**PROMPT:** Find the line with "Objetivo: Innovar en" in the records below. Output exactly from there until after the line with "1. Опубликована 58", without pictures.

**SOURCE MATERIAL:**
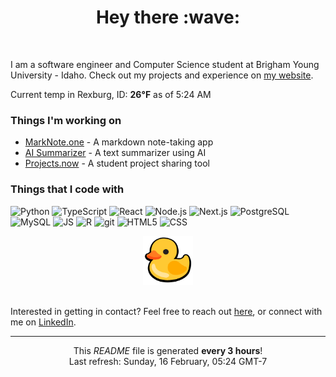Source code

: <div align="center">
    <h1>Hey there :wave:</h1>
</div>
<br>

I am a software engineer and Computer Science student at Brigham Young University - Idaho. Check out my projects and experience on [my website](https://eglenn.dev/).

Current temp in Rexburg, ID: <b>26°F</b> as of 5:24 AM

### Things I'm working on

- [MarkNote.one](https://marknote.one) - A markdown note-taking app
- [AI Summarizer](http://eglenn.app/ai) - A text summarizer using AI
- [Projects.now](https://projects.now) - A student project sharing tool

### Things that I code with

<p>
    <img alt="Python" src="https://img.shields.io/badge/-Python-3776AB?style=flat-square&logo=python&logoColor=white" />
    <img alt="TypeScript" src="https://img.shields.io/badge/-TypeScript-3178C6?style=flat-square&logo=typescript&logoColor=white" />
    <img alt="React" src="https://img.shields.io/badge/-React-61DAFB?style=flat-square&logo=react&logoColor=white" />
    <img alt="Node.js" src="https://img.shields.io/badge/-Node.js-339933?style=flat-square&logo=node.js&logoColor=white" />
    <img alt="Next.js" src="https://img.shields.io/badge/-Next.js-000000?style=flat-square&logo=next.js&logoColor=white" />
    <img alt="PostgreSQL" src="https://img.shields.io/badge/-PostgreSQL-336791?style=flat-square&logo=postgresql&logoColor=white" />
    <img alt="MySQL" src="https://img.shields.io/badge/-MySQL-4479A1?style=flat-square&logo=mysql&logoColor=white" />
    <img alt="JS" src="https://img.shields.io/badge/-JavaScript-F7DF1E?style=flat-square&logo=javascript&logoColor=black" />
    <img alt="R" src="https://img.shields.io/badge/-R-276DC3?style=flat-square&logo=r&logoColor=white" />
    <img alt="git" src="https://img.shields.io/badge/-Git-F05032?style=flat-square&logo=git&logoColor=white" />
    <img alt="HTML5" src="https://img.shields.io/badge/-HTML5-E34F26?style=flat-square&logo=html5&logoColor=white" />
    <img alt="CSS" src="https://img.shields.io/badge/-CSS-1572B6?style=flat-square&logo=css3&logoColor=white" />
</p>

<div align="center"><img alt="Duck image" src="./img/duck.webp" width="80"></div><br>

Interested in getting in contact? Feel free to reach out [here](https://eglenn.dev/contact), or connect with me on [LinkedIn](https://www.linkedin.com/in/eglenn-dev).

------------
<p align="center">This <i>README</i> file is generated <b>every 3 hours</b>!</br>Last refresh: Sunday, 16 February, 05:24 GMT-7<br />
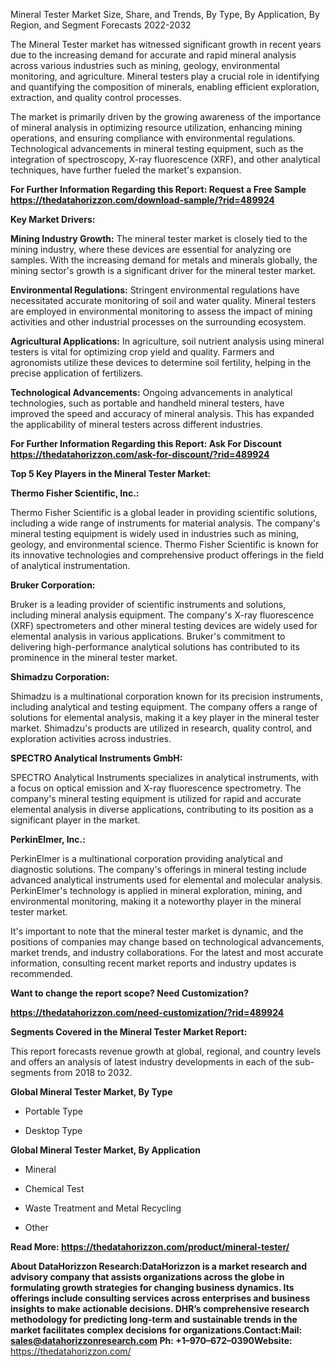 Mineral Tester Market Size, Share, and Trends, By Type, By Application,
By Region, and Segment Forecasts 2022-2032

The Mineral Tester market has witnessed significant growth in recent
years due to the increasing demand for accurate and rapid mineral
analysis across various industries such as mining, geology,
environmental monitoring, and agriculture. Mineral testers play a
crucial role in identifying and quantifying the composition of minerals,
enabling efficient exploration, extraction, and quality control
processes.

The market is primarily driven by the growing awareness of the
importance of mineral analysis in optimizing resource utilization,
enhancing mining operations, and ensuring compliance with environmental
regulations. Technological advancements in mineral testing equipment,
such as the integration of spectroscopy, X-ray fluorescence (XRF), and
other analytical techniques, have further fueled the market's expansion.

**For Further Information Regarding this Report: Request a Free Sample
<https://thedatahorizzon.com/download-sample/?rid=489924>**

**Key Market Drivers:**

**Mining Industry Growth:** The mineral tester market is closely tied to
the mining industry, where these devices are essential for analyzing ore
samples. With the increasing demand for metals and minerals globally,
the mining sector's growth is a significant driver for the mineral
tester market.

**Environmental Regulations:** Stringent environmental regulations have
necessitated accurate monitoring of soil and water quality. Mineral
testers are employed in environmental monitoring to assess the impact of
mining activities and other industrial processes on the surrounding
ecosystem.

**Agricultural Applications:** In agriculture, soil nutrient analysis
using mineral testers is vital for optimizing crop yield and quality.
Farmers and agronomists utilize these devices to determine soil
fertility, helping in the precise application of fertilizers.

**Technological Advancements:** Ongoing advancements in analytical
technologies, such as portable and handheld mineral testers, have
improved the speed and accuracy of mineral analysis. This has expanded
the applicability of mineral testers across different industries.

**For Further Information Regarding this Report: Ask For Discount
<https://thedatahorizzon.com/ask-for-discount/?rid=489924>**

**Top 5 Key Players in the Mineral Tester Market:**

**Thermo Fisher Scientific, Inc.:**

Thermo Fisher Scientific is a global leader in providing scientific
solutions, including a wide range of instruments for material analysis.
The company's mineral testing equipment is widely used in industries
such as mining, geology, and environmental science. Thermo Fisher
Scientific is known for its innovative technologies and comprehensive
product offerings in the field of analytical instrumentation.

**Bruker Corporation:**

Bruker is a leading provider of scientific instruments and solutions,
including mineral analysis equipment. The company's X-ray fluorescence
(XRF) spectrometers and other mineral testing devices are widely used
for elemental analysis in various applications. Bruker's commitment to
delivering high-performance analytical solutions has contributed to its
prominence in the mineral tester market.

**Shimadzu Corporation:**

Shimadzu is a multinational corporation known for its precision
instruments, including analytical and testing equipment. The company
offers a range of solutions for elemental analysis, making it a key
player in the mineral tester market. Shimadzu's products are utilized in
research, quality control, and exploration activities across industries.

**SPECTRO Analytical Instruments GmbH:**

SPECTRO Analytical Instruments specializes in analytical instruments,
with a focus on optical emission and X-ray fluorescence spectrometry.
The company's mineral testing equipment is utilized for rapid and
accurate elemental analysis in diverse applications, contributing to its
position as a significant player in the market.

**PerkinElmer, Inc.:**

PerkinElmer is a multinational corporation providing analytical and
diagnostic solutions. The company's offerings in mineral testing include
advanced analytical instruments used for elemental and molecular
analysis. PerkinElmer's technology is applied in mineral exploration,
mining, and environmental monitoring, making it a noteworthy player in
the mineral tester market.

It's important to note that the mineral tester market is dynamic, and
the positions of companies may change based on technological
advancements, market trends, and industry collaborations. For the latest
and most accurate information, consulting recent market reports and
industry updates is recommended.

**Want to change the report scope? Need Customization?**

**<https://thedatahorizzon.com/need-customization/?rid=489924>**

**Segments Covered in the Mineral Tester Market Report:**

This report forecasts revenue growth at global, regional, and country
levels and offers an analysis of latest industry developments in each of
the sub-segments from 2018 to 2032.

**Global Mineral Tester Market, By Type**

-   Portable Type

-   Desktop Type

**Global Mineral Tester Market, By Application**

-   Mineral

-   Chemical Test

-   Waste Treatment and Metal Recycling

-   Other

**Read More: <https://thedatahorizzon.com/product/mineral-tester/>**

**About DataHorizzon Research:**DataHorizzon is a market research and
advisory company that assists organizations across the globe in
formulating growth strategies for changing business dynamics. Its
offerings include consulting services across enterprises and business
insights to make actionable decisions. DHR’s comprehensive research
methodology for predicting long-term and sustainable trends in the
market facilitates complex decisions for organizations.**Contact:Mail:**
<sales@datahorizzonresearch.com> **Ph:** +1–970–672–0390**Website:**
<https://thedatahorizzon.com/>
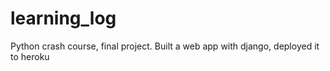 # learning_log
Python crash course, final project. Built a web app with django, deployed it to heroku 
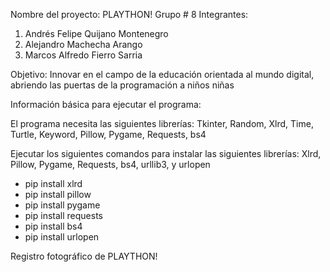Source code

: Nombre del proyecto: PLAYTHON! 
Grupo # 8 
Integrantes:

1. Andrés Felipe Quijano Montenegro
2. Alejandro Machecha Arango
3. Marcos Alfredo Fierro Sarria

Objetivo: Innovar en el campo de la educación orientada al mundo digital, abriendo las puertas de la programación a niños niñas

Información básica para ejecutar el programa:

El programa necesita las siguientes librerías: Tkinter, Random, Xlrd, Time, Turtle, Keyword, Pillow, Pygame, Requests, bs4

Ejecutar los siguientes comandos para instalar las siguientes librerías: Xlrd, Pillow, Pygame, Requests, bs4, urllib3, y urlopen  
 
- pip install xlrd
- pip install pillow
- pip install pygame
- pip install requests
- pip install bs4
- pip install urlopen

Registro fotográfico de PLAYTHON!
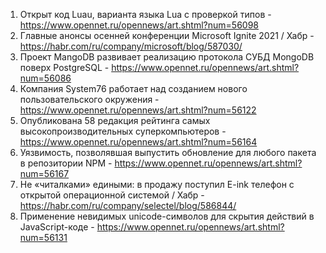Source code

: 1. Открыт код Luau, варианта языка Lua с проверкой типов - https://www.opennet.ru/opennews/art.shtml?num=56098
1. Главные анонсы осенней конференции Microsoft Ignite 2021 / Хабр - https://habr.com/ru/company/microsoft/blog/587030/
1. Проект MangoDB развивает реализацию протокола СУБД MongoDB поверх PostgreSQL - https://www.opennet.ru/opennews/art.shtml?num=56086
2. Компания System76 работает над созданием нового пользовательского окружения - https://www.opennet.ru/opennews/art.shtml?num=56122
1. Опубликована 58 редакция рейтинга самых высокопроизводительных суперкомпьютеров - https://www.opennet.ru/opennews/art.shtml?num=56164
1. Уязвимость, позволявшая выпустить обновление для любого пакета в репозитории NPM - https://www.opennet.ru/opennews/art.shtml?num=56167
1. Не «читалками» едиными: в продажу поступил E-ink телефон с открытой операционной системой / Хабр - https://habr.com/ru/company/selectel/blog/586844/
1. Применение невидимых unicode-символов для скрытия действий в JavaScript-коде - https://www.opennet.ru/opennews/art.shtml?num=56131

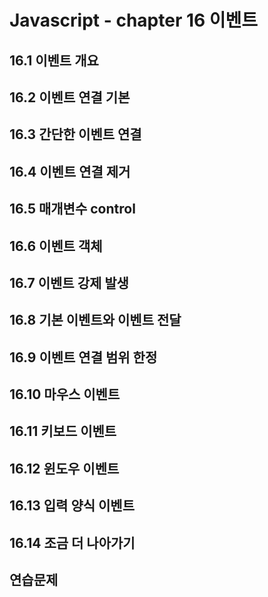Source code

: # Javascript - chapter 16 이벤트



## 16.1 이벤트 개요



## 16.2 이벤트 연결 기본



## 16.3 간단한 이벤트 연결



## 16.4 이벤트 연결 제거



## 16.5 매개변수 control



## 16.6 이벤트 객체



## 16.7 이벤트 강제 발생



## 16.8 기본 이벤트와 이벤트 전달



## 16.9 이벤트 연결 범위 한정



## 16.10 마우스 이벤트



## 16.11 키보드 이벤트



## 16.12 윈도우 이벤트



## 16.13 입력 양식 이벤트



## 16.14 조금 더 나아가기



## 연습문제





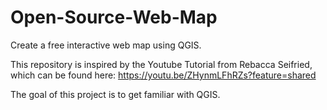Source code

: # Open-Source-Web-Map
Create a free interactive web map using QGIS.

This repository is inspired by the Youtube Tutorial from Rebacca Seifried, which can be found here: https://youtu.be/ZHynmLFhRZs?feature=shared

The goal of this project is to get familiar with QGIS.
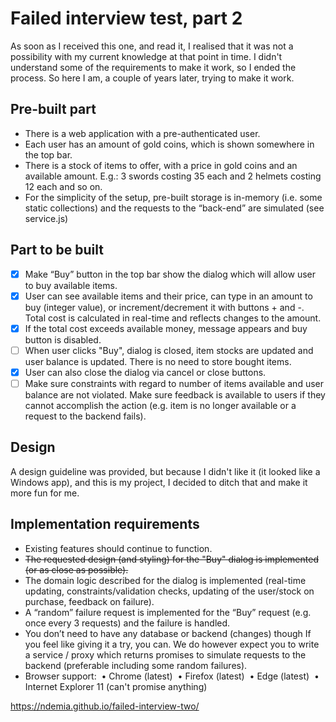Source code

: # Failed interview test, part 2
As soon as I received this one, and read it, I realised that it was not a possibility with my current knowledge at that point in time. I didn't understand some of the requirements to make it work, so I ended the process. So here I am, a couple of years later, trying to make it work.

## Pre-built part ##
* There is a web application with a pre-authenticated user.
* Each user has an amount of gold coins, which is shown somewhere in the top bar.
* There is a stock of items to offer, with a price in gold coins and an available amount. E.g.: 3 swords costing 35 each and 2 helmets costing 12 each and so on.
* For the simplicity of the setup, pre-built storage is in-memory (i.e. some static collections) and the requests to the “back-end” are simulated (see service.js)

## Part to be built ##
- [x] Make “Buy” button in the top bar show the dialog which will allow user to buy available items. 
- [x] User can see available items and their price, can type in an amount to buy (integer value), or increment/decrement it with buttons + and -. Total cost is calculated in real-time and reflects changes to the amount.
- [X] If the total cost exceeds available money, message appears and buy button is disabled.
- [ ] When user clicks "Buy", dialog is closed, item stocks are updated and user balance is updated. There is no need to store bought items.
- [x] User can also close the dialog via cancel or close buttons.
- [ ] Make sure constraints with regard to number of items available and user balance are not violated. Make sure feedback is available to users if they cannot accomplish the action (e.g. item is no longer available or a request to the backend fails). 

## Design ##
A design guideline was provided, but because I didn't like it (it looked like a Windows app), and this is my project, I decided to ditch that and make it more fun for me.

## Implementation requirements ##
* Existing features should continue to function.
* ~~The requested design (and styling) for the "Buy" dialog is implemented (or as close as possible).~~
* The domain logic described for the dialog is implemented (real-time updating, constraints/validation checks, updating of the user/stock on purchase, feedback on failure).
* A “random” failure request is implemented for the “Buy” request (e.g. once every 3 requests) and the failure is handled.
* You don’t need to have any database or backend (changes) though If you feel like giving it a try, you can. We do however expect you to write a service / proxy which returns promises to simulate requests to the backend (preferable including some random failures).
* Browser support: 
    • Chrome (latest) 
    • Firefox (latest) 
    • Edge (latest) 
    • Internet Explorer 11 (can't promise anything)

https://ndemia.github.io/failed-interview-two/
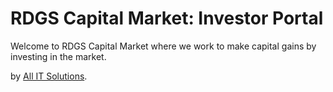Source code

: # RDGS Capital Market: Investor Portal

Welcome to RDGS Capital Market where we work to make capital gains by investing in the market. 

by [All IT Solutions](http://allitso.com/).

**PROBLEM SOLUTION:**
Objetivo: Innovar en el campo de la educación orientada al mundo digital, abriendo las puertas de la programación a niños niñas

Información básica para ejecutar el programa:

El programa necesita las siguientes librerías: Tkinter, Random, Xlrd, Time, Turtle, Keyword, Pillow, Pygame, Requests, bs4

Ejecutar los siguientes comandos para instalar las siguientes librerías: Xlrd, Pillow, Pygame, Requests, bs4, urllib3, y urlopen  
 
- pip install xlrd
- pip install pillow
- pip install pygame
- pip install requests
- pip install bs4
- pip install urlopen

Registro fotográfico de PLAYTHON!
Source code

: 1. Открыт код Luau, варианта языка Lua с проверкой типов - https://www.opennet.ru/opennews/art.shtml?num=56098
1. Главные анонсы осенней конференции Microsoft Ignite 2021 / Хабр - https://habr.com/ru/company/microsoft/blog/587030/
1. Проект MangoDB развивает реализацию протокола СУБД MongoDB поверх PostgreSQL - https://www.opennet.ru/opennews/art.shtml?num=56086
2. Компания System76 работает над созданием нового пользовательского окружения - https://www.opennet.ru/opennews/art.shtml?num=56122
1. Опубликована 58 редакция рейтинга самых высокопроизводительных суперкомпьютеров - https://www.opennet.ru/opennews/art.shtml?num=56164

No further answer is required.